Liberty Place residents fight Unisys plan

Richie Sambora, co-owner of the Philadelphia Soul and guitarist for Bon Jovi, complains that if the city approves a variance and allows the two 912-square-foot signs, he'll no longer be living in the Residences at Two Liberty Place - it might as well be the Unisys Building.
Daniel Rubin: Liberty Place residents fight Unisys plan

You can understand why a corporation moving its headquarters to Center City would want to announce its arrival by putting its name in lights.
"It's all about visibility and brand and clients," says Jim Kerr, spokesman for Unisys, which seeks to tack a pair of red signs two-thirds of the way up Two Liberty Place.

To the occupants of Philadelphia's ritziest new living spaces - which happen to be on the top of the same building - it's all about vulgarity, with a little fear of terrorism thrown in for good measure.

"Outrageous," writes Michael Beautyman, a lawyer who bought on the 40th floor. "A blemish" on the building, writes its architect, Helmut Jahn.

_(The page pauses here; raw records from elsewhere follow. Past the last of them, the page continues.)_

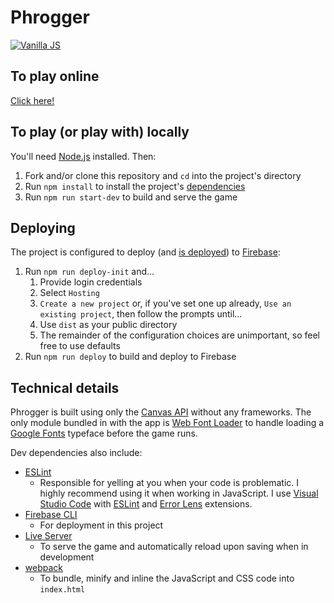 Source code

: # Phrogger

[![Vanilla JS](http://vanilla-js.com/assets/button.png)](http://vanilla-js.com/)

## To play online

[Click here!](https://phrogger.web.app/)

## To play (or play with) locally

You'll need [Node.js](https://nodejs.org/en/) installed. Then:

1. Fork and/or clone this repository and `cd` into the project's directory
1. Run `npm install` to install the project's [dependencies](#technical-details)
1. Run `npm run start-dev` to build and serve the game

## Deploying

The project is configured to deploy (and [is deployed](https://phrogger.web.app)) to [Firebase](https://firebase.google.com/):

1. Run `npm run deploy-init` and...
    1. Provide login credentials
    1. Select `Hosting`
    1. `Create a new project` or, if you've set one up already, `Use an existing project`, then follow the prompts until...
    1. Use `dist` as your public directory
    1. The remainder of the configuration choices are unimportant, so feel free to use defaults
1. Run `npm run deploy` to build and deploy to Firebase

## Technical details

Phrogger is built using only the [Canvas API](https://developer.mozilla.org/en-US/docs/Web/API/Canvas_API) without any frameworks. The only module bundled in with the app is [Web Font Loader](https://github.com/typekit/webfontloader#readme) to handle loading a [Google Fonts](https://fonts.google.com/) typeface before the game runs.

Dev dependencies also include:

- [ESLint](https://eslint.org/)
    - Responsible for yelling at you when your code is problematic. I highly recommend using it when working in JavaScript. I use [Visual Studio Code](https://code.visualstudio.com/) with [ESLint](https://marketplace.visualstudio.com/items?itemName=dbaeumer.vscode-eslint) and [Error Lens](https://marketplace.visualstudio.com/items?itemName=usernamehw.errorlens) extensions.
- [Firebase CLI](https://firebase.google.com/docs/cli)
    - For deployment in this project
- [Live Server](https://github.com/tapio/live-server#readme)
    - To serve the game and automatically reload upon saving when in development
- [webpack](https://webpack.js.org/)
    - To bundle, minify and inline the JavaScript and CSS code into `index.html`
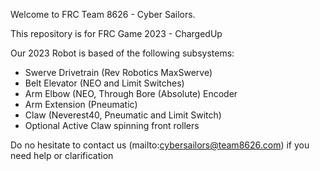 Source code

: Welcome to FRC Team 8626 - Cyber Sailors.

This repository is for FRC Game 2023 - ChargedUp

Our 2023 Robot is based of the following subsystems:
- Swerve Drivetrain (Rev Robotics MaxSwerve)
- Belt Elevator (NEO and Limit Switches)
- Arm Elbow (NEO, Through Bore (Absolute) Encoder
- Arm Extension (Pneumatic)
- Claw (Neverest40, Pneumatic and Limit Switch)
- Optional Active Claw spinning front rollers

Do no hesitate to contact us (mailto:cybersailors@team8626.com) if you need help or clarification
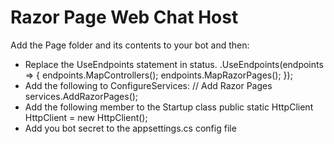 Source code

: # Razor Page Web Chat Host
Add the Page folder and its contents to your bot and then:
* Replace the UseEndpoints statement in status.
                .UseEndpoints(endpoints =>
                {
                    endpoints.MapControllers();
                    endpoints.MapRazorPages();
                });
* Add the following to ConfigureServices:
            // Add Razor Pages
            services.AddRazorPages();
* Add the following member to the Startup class
        public static HttpClient HttpClient = new HttpClient();
* Add you bot secret to the appsettings.cs config file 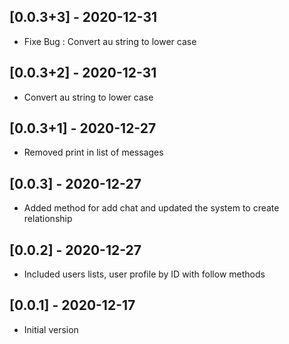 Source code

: ## [0.0.3+3] - 2020-12-31

- Fixe Bug : Convert au string to lower case

## [0.0.3+2] - 2020-12-31

- Convert au string to lower case

## [0.0.3+1] - 2020-12-27

- Removed print in list of messages

## [0.0.3] - 2020-12-27

- Added method for add chat and updated the system to create relationship

## [0.0.2] - 2020-12-27

- Included users lists, user profile by ID with follow methods

## [0.0.1] - 2020-12-17

- Initial version
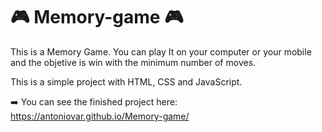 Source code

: # :video_game: Memory-game :video_game:
This is a Memory Game. You can play It on your computer or your mobile and the objetive is win with the minimum number of moves.

This is a simple project with HTML, CSS and JavaScript.

➡️ You can see the finished project here: https://antoniovar.github.io/Memory-game/
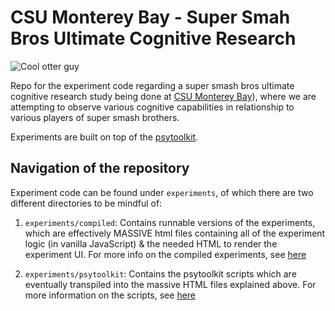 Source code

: # CSU Monterey Bay - Super Smah Bros Ultimate Cognitive Research

![Cool otter guy](./assets/csuMbOtter.PNG)

Repo for the experiment code regarding a super smash bros ultimate cognitive research study being done at [CSU Monterey Bay](https://csumb.edu/)), where we are attempting to observe various cognitive capabilities in relationship to various players of super smash brothers. 

Experiments are built on top of the [psytoolkit](https://www.psytoolkit.org/). 

## Navigation of the repository

Experiment code can be found under `experiments`, of which there are two different directories to be mindful of:

1. `experiments/compiled`: Contains runnable versions of the experiments, which are effectively MASSIVE html files containing all of the experiment logic (in vanilla JavaScript) & the needed HTML to render the experiment UI. For more info on the compiled experiments, see [here](experiments/compiled/README.md)

2. `experiments/psytoolkit`: Contains the psytoolkit scripts which are eventually transpiled into the massive HTML files explained above. For more information on the scripts, see [here](experiments/psytoolkit/README.md) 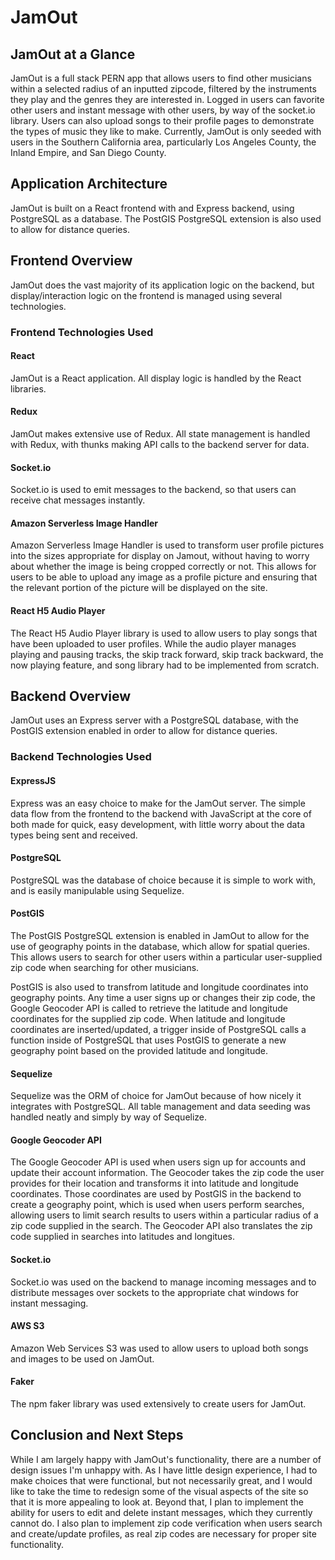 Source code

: # JamOut

## JamOut at a Glance

JamOut is a full stack PERN app that allows users to find other musicians within a selected radius of an inputted zipcode, filtered by the instruments they play and the genres they are interested in. Logged in users can favorite other users and instant message with other users, by way of the socket.io library. Users can also upload songs to their profile pages to demonstrate the types of music they like to make. Currently, JamOut is only seeded with users in the Southern California area, particularly Los Angeles County, the Inland Empire, and San Diego County.

## Application Architecture

JamOut is built on a React frontend with and Express backend, using PostgreSQL as a database. The PostGIS PostgreSQL extension is also used to allow for distance queries.

## Frontend Overview

JamOut does the vast majority of its application logic on the backend, but display/interaction logic on the frontend is managed using several technologies.

### Frontend Technologies Used

#### React 

JamOut is a React application. All display logic is handled by the React libraries.

#### Redux

JamOut makes extensive use of Redux. All state management is handled with Redux, with thunks making API calls to the backend server for data. 

#### Socket.io

Socket.io is used to emit messages to the backend, so that users can receive chat messages instantly.

#### Amazon Serverless Image Handler

Amazon Serverless Image Handler is used to transform user profile pictures into the sizes appropriate for display on Jamout, without having to worry about whether the image is being cropped correctly or not. This allows for users to be able to upload any image as a profile picture and ensuring that the relevant portion of the picture will be displayed on the site.

#### React H5 Audio Player

The React H5 Audio Player library is used to allow users to play songs that have been uploaded to user profiles. While the audio player manages playing and pausing tracks, the skip track forward, skip track backward, the now playing feature, and song library had to be implemented from scratch.


## Backend Overview

JamOut uses an Express server with a PostgreSQL database, with the PostGIS extension enabled in order to allow for distance queries. 

### Backend Technologies Used

#### ExpressJS

Express was an easy choice to make for the JamOut server. The simple data flow from the frontend to the backend with JavaScript at the core of both made for quick, easy development, with little worry about the data types being sent and received.

#### PostgreSQL

PostgreSQL was the database of choice because it is simple to work with, and is easily manipulable using Sequelize.

#### PostGIS

The PostGIS PostgreSQL extension is enabled in JamOut to allow for the use of geography points in the database, which allow for spatial queries. This allows users to search for other users within a particular user-supplied zip code when searching for other musicians.

PostGIS is also used to transfrom latitude and longitude coordinates into geography points. Any time a user signs up or changes their zip code, the Google Geocoder API is called to retrieve the latitude and longitude coordinates for the supplied zip code. When latitude and longitude coordinates are inserted/updated, a trigger inside of PostgreSQL calls a function inside of PostgreSQL that uses PostGIS to generate a new geography point based on the provided latitude and longitude.

#### Sequelize

Sequelize was the ORM of choice for JamOut because of how nicely it integrates with PostgreSQL. All table management and data seeding was handled neatly and simply by way of Sequelize.

#### Google Geocoder API

The Google Geocoder API is used when users sign up for accounts and update their account information. The Geocoder takes the zip code the user provides for their location and transforms it into latitude and longitude coordinates. Those coordinates are used by PostGIS in the backend to create a geography point, which is used when users perform searches, allowing users to limit search results to users within a particular radius of a zip code supplied in the search. The Geocoder API also translates the zip code supplied in searches into latitudes and longitues.

#### Socket.io

Socket.io was used on the backend to manage incoming messages and to distribute messages over sockets to the appropriate chat windows for instant messaging.

#### AWS S3

Amazon Web Services S3 was used to allow users to upload both songs and images to be used on JamOut.

#### Faker

The npm faker library was used extensively to create users for JamOut.

## Conclusion and Next Steps

While I am largely happy with JamOut's functionality, there are a number of design issues I'm unhappy with. As I have little design experience, I had to make choices that were functional, but not necessarily great, and I would like to take the time to redesign some of the visual aspects of the site so that it is more appealing to look at. Beyond that, I plan to implement the ability for users to edit and delete instant messages, which they currently cannot do. I also plan to implement zip code verification when users search and create/update profiles, as real zip codes are necessary for proper site functionality.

The need to attract businesses has collided with the desire to lure high-end residents back to Center City and landed before both the Zoning Board of Adjustment and U.S. District Court.

Letters on file let us look through some rarefied windows.

Richie Sambora, co-owner of the Philadelphia Soul and guitarist for Bon Jovi, complains that if the city approves a variance and allows the two 912-square-foot signs, he'll no longer be living in the Residences at Two Liberty Place - it might as well be the Unisys Building.

Commercial overload

Other companies will want their own signs, he says, leading to an abomination one could call Billboard City.
Or Times Square South, as Tom Knox, the multimillionaire who ran for mayor, puts it. "What will come next?" he asks, having sunk more than $8 million into a 7,600-square-foot condo fashioned from three units. "Huge televisions and brilliant flashing lights?"

Nancy Needham, of the Center City Residents Association, sees it this way: "To have a lighted sign on the side is about as bad as having McDonald's arches on the Philadelphia Museum [of Art] facade."

Arguments go beyond taste.

Sharon Pinkenson, head of the Greater Philadelphia Film Office, worries that a too-bright sign would make the city skyline less attractive to Hollywood cameras.

Charles Mouzannar, an engineer who bought a home on the 43d floor, argues that the signs would paint a bull's-eye on the sapphire blue-and-silver glass building.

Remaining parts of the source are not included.